* RECORD EXTRACTS *

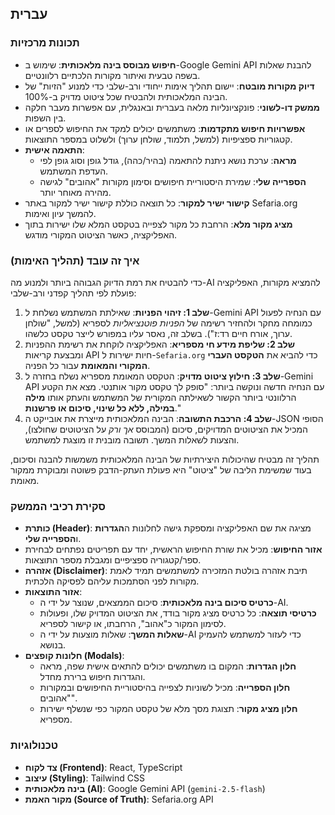 

## עברית

### תכונות מרכזיות

*   **חיפוש מבוסס בינה מלאכותית**: שימוש ב-Google Gemini API להבנת שאלות בשפה טבעית ואיתור מקורות הלכתיים רלוונטיים.
*   **דיוק מקורות מובטח**: יישום תהליך אימות ייחודי ורב-שלבי כדי למנוע "הזיות" של הבינה המלאכותית ולהבטיח שכל ציטוט מדויק ב-100%.
*   **ממשק דו-לשוני**: פונקציונליות מלאה בעברית ובאנגלית, עם אפשרות מעבר חלקה בין השפות.
*   **אפשרויות חיפוש מתקדמות**: משתמשים יכולים למקד את החיפוש לספרים או קטגוריות ספציפיות (למשל, תלמוד, שולחן ערוך) ולשלוט במספר התוצאות.
*   **התאמה אישית**:
    *   **מראה**: ערכת נושא ניתנת להתאמה (בהיר/כהה), גודל גופן וסוג גופן לפי העדפת המשתמש.
    *   **הספרייה שלי**: שמירת היסטוריית חיפושים וסימון מקורות "אהובים" לגישה מהירה מאוחר יותר.
*   **קישור ישיר למקור**: כל תוצאה כוללת קישור ישיר למקור באתר Sefaria.org להמשך עיון ואימות.
*   **מציג מקור מלא**: הרחבת כל מקור לצפייה בטקסט המלא שלו ישירות בתוך האפליקציה, כאשר הציטוט המקורי מודגש.

### איך זה עובד (תהליך האימות)

כדי להבטיח את רמת הדיוק הגבוהה ביותר ולמנוע מה-AI להמציא מקורות, האפליקציה פועלת לפי תהליך קפדני ורב-שלבי:

1.  **שלב 1: זיהוי הפניות**: שאילתת המשתמש נשלחת ל-Gemini API עם הנחיה לפעול כמומחה מחקר ולהחזיר רשימה של *הפניות פוטנציאליות* לספריא (למשל, "שולחן ערוך, אורח חיים רד:ז"). בשלב זה, נאסר עליו במפורש לייצר טקסט כלשהו.
2.  **שלב 2: שליפת מידע חי מספריא**: האפליקציה לוקחת את רשימת ההפניות ומבצעת קריאות API חיות ישירות ל-`Sefaria.org` כדי להביא את **הטקסט העברי המקורי והמאומת** עבור כל הפניה.
3.  **שלב 3: חילוץ ציטוט מדויק**: הטקסט המאומת מספריא נשלח בחזרה ל-Gemini API עם הנחיה חדשה ונוקשה ביותר: "סופק לך טקסט מקור אותנטי. מצא את הקטע הרלוונטי ביותר הקשור לשאילתה המקורית של המשתמש והעתק אותו **מילה במילה, ללא כל שינוי, סיכום או פרשנות**."
4.  **שלב 4: הרכבת התשובה**: הבינה המלאכותית מייצרת את אובייקט ה-JSON הסופי המכיל את הציטוטים המדויקים, סיכום (המבוסס *אך ורק* על הציטוטים שחולצו), והצעות לשאלות המשך. תשובה מובנית זו מוצגת למשתמש.

תהליך זה מבטיח שהיכולות היצירתיות של הבינה המלאכותית משמשות להבנה וסיכום, בעוד שמשימת הליבה של "ציטוט" היא פעולת העתק-הדבק פשוטה ומבוקרת ממקור מאומת.

### סקירת רכיבי הממשק

*   **כותרת (Header)**: מציגה את שם האפליקציה ומספקת גישה לחלונות ה**הגדרות** ו**הספרייה שלי**.
*   **אזור החיפוש**: מכיל את שורת החיפוש הראשית, יחד עם תפריטים נפתחים לבחירת ספר/קטגוריה ספציפיים ומגבלת מספר התוצאות.
*   **אזהרה (Disclaimer)**: תיבת אזהרה בולטת המזכירה למשתמשים תמיד לאמת מקורות לפני הסתמכות עליהם לפסיקה הלכתית.
*   **אזור התוצאות**:
    *   **כרטיס סיכום בינה מלאכותית**: סיכום הממצאים, שנוצר על ידי ה-AI.
    *   **כרטיסי תוצאה**: כל כרטיס מציג מקור בודד, את הציטוט המדויק שלו, ופעולות לסימון המקור כ"אהוב", הרחבתו, או קישור לספריא.
    *   **שאלות המשך**: שאלות מוצעות על ידי ה-AI כדי לעזור למשתמש להעמיק בנושא.
*   **חלונות קופצים (Modals)**:
    *   **חלון הגדרות**: המקום בו משתמשים יכולים להתאים אישית שפה, מראה והגדרות חיפוש ברירת מחדל.
    *   **חלון הספרייה**: מכיל לשוניות לצפייה בהיסטוריית החיפושים ובמקורות "אהובים".
    *   **חלון מציג מקור**: תצוגת מסך מלא של טקסט המקור כפי שנשלף ישירות מספריא.

### טכנולוגיות

*   **צד לקוח (Frontend)**: React, TypeScript
*   **עיצוב (Styling)**: Tailwind CSS
*   **בינה מלאכותית (AI)**: Google Gemini API (`gemini-2.5-flash`)
*   **מקור האמת (Source of Truth)**: Sefaria.org API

* BRIEF *
Above are the records; repeat their lines from the first through the line containing "ה**הגדרות** ו**הספרייה שלי**.", and leave out each picture.

* WRITTEN SOLUTION *
## עברית

### תכונות מרכזיות

*   **חיפוש מבוסס בינה מלאכותית**: שימוש ב-Google Gemini API להבנת שאלות בשפה טבעית ואיתור מקורות הלכתיים רלוונטיים.
*   **דיוק מקורות מובטח**: יישום תהליך אימות ייחודי ורב-שלבי כדי למנוע "הזיות" של הבינה המלאכותית ולהבטיח שכל ציטוט מדויק ב-100%.
*   **ממשק דו-לשוני**: פונקציונליות מלאה בעברית ובאנגלית, עם אפשרות מעבר חלקה בין השפות.
*   **אפשרויות חיפוש מתקדמות**: משתמשים יכולים למקד את החיפוש לספרים או קטגוריות ספציפיות (למשל, תלמוד, שולחן ערוך) ולשלוט במספר התוצאות.
*   **התאמה אישית**:
    *   **מראה**: ערכת נושא ניתנת להתאמה (בהיר/כהה), גודל גופן וסוג גופן לפי העדפת המשתמש.
    *   **הספרייה שלי**: שמירת היסטוריית חיפושים וסימון מקורות "אהובים" לגישה מהירה מאוחר יותר.
*   **קישור ישיר למקור**: כל תוצאה כוללת קישור ישיר למקור באתר Sefaria.org להמשך עיון ואימות.
*   **מציג מקור מלא**: הרחבת כל מקור לצפייה בטקסט המלא שלו ישירות בתוך האפליקציה, כאשר הציטוט המקורי מודגש.

### איך זה עובד (תהליך האימות)

כדי להבטיח את רמת הדיוק הגבוהה ביותר ולמנוע מה-AI להמציא מקורות, האפליקציה פועלת לפי תהליך קפדני ורב-שלבי:

1.  **שלב 1: זיהוי הפניות**: שאילתת המשתמש נשלחת ל-Gemini API עם הנחיה לפעול כמומחה מחקר ולהחזיר רשימה של *הפניות פוטנציאליות* לספריא (למשל, "שולחן ערוך, אורח חיים רד:ז"). בשלב זה, נאסר עליו במפורש לייצר טקסט כלשהו.
2.  **שלב 2: שליפת מידע חי מספריא**: האפליקציה לוקחת את רשימת ההפניות ומבצעת קריאות API חיות ישירות ל-`Sefaria.org` כדי להביא את **הטקסט העברי המקורי והמאומת** עבור כל הפניה.
3.  **שלב 3: חילוץ ציטוט מדויק**: הטקסט המאומת מספריא נשלח בחזרה ל-Gemini API עם הנחיה חדשה ונוקשה ביותר: "סופק לך טקסט מקור אותנטי. מצא את הקטע הרלוונטי ביותר הקשור לשאילתה המקורית של המשתמש והעתק אותו **מילה במילה, ללא כל שינוי, סיכום או פרשנות**."
4.  **שלב 4: הרכבת התשובה**: הבינה המלאכותית מייצרת את אובייקט ה-JSON הסופי המכיל את הציטוטים המדויקים, סיכום (המבוסס *אך ורק* על הציטוטים שחולצו), והצעות לשאלות המשך. תשובה מובנית זו מוצגת למשתמש.

תהליך זה מבטיח שהיכולות היצירתיות של הבינה המלאכותית משמשות להבנה וסיכום, בעוד שמשימת הליבה של "ציטוט" היא פעולת העתק-הדבק פשוטה ומבוקרת ממקור מאומת.

### סקירת רכיבי הממשק

*   **כותרת (Header)**: מציגה את שם האפליקציה ומספקת גישה לחלונות ה**הגדרות** ו**הספרייה שלי**.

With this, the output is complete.